### Assignment
Here is the listing. Print it exactly.

### Entries provided
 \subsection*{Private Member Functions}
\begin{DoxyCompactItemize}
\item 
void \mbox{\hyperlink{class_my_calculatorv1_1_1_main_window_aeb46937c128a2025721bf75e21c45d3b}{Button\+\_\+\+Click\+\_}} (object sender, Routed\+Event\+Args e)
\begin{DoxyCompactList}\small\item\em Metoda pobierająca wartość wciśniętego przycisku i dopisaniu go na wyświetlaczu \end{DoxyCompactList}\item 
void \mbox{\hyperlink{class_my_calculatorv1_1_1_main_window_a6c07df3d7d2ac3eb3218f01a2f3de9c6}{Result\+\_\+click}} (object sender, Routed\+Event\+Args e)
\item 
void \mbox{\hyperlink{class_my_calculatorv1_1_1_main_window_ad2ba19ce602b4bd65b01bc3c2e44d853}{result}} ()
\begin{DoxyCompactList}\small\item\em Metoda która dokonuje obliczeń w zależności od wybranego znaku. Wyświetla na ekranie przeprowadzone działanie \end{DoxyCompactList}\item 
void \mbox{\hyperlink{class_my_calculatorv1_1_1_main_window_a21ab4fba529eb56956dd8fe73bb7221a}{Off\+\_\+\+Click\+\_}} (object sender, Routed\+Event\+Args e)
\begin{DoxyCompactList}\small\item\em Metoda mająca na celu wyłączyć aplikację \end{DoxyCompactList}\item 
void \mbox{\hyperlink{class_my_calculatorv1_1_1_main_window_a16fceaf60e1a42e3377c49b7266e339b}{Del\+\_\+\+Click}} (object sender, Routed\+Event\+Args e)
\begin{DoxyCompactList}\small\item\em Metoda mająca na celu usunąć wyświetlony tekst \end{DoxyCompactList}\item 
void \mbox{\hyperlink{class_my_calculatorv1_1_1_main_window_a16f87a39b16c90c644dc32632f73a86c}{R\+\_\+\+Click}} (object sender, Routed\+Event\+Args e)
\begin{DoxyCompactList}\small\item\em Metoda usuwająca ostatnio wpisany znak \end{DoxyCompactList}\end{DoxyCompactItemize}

### Output of the exercise
 \subsection*{Private Member Functions}
\begin{DoxyCompactItemize}
\item 
void \mbox{\hyperlink{class_my_calculatorv1_1_1_main_window_aeb46937c128a2025721bf75e21c45d3b}{Button\+\_\+\+Click\+\_}} (object sender, Routed\+Event\+Args e)
\begin{DoxyCompactList}\small\item\em Metoda pobierająca wartość wciśniętego przycisku i dopisaniu go na wyświetlaczu \end{DoxyCompactList}\item 
void \mbox{\hyperlink{class_my_calculatorv1_1_1_main_window_a6c07df3d7d2ac3eb3218f01a2f3de9c6}{Result\+\_\+click}} (object sender, Routed\+Event\+Args e)
\item 
void \mbox{\hyperlink{class_my_calculatorv1_1_1_main_window_ad2ba19ce602b4bd65b01bc3c2e44d853}{result}} ()
\begin{DoxyCompactList}\small\item\em Metoda która dokonuje obliczeń w zależności od wybranego znaku. Wyświetla na ekranie przeprowadzone działanie \end{DoxyCompactList}\item 
void \mbox{\hyperlink{class_my_calculatorv1_1_1_main_window_a21ab4fba529eb56956dd8fe73bb7221a}{Off\+\_\+\+Click\+\_}} (object sender, Routed\+Event\+Args e)
\begin{DoxyCompactList}\small\item\em Metoda mająca na celu wyłączyć aplikację \end{DoxyCompactList}\item 
void \mbox{\hyperlink{class_my_calculatorv1_1_1_main_window_a16fceaf60e1a42e3377c49b7266e339b}{Del\+\_\+\+Click}} (object sender, Routed\+Event\+Args e)
\begin{DoxyCompactList}\small\item\em Metoda mająca na celu usunąć wyświetlony tekst \end{DoxyCompactList}\item 
void \mbox{\hyperlink{class_my_calculatorv1_1_1_main_window_a16f87a39b16c90c644dc32632f73a86c}{R\+\_\+\+Click}} (object sender, Routed\+Event\+Args e)
\begin{DoxyCompactList}\small\item\em Metoda usuwająca ostatnio wpisany znak \end{DoxyCompactList}\end{DoxyCompactItemize}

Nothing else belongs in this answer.